◆ EXERCISE AIM: Pull every line containing "Pareto" from the entries.

◆ Records drawn from a dataset:

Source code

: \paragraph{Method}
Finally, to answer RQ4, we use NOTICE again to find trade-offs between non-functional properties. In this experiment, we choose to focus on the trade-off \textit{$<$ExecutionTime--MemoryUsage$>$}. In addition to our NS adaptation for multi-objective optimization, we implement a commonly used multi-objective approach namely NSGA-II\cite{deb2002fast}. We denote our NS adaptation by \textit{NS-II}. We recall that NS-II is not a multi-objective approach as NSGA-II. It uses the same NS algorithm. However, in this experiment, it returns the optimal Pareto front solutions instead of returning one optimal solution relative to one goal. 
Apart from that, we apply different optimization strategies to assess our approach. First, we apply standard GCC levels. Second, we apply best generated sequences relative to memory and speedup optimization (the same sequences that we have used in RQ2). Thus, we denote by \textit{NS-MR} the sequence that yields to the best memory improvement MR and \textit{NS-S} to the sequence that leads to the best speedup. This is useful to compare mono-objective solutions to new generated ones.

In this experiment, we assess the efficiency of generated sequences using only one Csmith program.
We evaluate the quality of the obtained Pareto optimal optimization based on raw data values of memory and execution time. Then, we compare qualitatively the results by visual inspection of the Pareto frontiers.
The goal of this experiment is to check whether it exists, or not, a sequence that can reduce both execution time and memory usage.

◆ EXERCISE RESULT:
Finally, to answer RQ4, we use NOTICE again to find trade-offs between non-functional properties. In this experiment, we choose to focus on the trade-off \textit{$<$ExecutionTime--MemoryUsage$>$}. In addition to our NS adaptation for multi-objective optimization, we implement a commonly used multi-objective approach namely NSGA-II\cite{deb2002fast}. We denote our NS adaptation by \textit{NS-II}. We recall that NS-II is not a multi-objective approach as NSGA-II. It uses the same NS algorithm. However, in this experiment, it returns the optimal Pareto front solutions instead of returning one optimal solution relative to one goal. 
We evaluate the quality of the obtained Pareto optimal optimization based on raw data values of memory and execution time. Then, we compare qualitatively the results by visual inspection of the Pareto frontiers.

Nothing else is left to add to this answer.